Dataset entries:

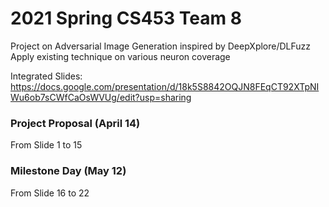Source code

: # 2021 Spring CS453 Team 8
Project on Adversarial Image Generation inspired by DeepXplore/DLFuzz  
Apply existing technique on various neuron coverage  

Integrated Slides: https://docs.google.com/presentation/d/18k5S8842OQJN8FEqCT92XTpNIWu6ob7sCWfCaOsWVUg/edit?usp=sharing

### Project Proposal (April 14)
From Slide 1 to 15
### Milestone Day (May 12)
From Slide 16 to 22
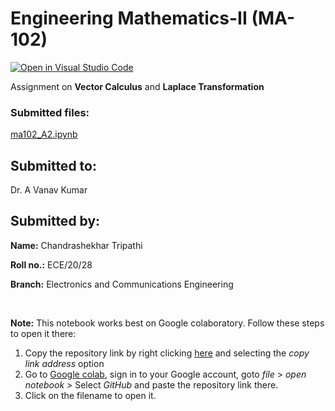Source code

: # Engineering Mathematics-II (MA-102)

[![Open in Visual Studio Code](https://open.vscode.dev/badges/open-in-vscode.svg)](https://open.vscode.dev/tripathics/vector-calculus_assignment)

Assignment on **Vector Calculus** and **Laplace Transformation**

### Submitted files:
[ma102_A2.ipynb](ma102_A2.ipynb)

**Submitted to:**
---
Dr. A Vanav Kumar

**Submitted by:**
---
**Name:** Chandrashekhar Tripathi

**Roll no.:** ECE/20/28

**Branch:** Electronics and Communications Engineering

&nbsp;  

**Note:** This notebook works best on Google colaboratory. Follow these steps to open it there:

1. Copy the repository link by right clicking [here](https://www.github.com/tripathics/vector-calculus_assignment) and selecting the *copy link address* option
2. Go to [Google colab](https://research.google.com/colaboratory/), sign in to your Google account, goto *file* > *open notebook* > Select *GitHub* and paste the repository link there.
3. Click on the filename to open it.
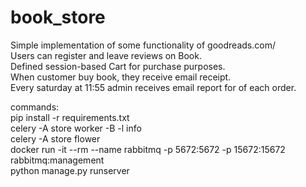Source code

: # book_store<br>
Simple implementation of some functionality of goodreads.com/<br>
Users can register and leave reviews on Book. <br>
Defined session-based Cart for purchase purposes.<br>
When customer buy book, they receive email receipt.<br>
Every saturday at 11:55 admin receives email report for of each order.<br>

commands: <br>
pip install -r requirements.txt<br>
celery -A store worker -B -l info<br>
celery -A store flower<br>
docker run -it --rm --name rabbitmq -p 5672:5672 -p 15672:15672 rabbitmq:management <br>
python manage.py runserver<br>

WORK REQUEST — Output the lines, exactly: the first line of the entries above, every line after it, and the line with "From Slide 1 to 15" as the last. No pictures.

RESULT —
Source code

: # 2021 Spring CS453 Team 8
Project on Adversarial Image Generation inspired by DeepXplore/DLFuzz  
Apply existing technique on various neuron coverage  

Integrated Slides: https://docs.google.com/presentation/d/18k5S8842OQJN8FEqCT92XTpNIWu6ob7sCWfCaOsWVUg/edit?usp=sharing

### Project Proposal (April 14)
From Slide 1 to 15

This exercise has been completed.